● **Exercise prompt**
Only a number is required: the count of lines in the material below that contain "transactions".

[[ Source material open ]]

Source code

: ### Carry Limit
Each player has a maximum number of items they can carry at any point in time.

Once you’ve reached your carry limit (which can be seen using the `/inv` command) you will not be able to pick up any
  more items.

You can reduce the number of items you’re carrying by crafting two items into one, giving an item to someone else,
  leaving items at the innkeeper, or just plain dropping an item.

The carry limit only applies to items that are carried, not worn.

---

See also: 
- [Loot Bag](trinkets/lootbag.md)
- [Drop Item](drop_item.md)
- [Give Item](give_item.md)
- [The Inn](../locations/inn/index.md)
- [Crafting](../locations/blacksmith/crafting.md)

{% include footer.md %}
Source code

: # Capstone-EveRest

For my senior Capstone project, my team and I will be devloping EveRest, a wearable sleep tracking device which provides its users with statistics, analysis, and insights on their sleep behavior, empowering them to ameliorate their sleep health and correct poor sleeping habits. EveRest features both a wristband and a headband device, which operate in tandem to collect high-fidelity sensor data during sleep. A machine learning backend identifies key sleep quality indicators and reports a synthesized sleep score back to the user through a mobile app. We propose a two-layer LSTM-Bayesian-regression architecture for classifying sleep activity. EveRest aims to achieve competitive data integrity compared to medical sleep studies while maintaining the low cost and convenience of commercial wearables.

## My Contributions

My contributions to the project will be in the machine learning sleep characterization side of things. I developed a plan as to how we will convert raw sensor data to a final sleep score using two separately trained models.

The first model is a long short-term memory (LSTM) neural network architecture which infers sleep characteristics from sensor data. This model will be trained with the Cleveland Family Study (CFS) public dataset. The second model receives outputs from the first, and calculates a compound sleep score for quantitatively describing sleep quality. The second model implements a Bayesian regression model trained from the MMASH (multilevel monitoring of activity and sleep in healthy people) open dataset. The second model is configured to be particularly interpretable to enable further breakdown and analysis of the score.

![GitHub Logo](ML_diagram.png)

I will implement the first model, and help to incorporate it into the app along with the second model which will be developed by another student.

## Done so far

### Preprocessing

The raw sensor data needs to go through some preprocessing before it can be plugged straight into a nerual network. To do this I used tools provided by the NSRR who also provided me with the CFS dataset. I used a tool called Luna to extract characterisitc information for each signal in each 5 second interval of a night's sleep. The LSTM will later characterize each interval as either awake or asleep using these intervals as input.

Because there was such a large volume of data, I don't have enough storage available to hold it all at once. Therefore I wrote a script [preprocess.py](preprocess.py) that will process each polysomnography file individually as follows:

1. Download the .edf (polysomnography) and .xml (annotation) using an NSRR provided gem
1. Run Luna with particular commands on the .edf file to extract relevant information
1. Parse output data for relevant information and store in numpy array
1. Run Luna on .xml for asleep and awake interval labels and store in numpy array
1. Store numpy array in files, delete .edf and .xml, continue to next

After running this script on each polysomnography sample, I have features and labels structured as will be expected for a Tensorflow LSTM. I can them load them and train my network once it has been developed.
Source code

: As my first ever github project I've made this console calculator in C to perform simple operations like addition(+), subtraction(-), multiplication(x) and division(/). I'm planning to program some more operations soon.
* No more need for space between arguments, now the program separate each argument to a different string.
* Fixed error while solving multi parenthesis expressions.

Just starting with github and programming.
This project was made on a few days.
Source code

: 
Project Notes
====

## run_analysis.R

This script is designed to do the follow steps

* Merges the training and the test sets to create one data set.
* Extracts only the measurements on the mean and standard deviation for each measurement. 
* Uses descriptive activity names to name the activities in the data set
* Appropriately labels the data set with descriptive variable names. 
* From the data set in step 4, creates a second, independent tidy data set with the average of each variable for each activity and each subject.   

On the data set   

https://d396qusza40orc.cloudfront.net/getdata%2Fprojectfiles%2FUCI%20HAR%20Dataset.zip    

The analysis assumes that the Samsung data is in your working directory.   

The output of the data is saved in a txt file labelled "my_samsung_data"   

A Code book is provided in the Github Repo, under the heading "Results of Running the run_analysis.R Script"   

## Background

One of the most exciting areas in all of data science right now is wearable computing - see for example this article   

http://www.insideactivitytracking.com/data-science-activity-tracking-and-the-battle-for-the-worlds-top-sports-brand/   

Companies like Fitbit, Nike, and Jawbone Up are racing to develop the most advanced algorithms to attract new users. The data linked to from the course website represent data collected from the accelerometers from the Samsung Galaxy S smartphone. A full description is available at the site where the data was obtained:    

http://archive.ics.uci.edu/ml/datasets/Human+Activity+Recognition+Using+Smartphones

[[ Source material closed ]]
[[ Source material open ]]

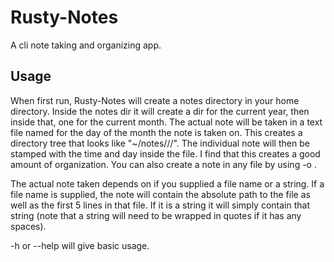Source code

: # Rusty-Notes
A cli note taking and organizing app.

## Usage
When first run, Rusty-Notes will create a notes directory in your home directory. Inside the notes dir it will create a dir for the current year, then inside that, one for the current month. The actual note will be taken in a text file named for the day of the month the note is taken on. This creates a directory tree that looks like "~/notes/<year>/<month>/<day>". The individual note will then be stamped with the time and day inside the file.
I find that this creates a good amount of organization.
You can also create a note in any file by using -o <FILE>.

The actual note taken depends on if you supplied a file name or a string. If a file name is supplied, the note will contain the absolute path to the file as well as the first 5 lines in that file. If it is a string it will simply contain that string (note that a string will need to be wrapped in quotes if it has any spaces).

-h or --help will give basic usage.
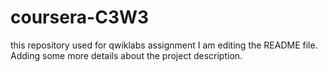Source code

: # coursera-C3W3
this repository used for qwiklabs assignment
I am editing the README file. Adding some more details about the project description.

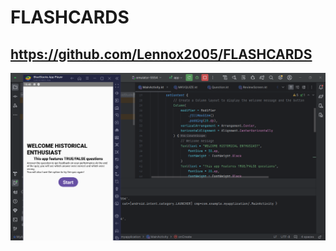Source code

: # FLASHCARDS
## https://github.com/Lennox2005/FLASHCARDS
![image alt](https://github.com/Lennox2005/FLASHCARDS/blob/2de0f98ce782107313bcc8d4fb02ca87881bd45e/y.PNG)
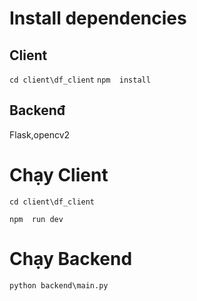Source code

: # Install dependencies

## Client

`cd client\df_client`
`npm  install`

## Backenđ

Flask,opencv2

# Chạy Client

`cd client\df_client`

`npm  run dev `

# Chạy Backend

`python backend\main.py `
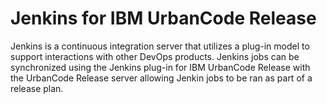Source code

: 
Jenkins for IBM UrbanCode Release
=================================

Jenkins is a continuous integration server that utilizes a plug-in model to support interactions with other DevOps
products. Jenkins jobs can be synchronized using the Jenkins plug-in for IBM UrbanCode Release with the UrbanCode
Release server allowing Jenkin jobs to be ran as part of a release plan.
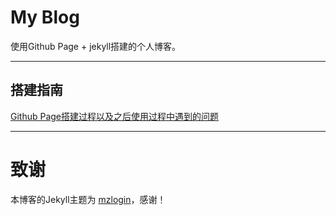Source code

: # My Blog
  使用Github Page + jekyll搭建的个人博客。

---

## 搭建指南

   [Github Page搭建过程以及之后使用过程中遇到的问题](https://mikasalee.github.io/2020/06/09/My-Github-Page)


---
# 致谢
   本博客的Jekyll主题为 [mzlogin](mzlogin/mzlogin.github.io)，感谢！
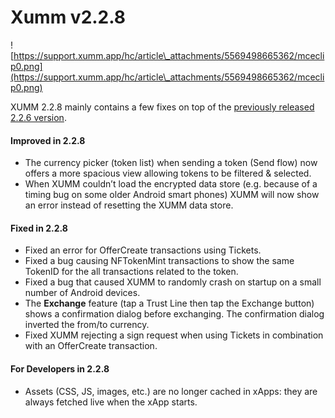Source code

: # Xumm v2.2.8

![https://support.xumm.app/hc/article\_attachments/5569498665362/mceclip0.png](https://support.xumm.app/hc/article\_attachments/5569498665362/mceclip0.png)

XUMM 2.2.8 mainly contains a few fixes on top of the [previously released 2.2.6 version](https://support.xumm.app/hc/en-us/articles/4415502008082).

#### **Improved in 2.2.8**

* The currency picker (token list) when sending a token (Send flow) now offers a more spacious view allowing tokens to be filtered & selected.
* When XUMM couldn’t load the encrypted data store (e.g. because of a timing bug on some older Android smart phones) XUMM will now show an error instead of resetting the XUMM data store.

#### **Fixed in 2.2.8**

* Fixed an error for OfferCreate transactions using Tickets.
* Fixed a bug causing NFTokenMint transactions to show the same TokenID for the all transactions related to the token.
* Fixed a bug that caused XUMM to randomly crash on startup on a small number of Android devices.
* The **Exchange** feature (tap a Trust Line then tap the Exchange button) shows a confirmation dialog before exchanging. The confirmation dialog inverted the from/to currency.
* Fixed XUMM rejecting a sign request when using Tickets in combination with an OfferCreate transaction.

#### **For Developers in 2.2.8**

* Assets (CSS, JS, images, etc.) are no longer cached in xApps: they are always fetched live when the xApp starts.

[[ Source material closed ]]

● **Exercise solution**
2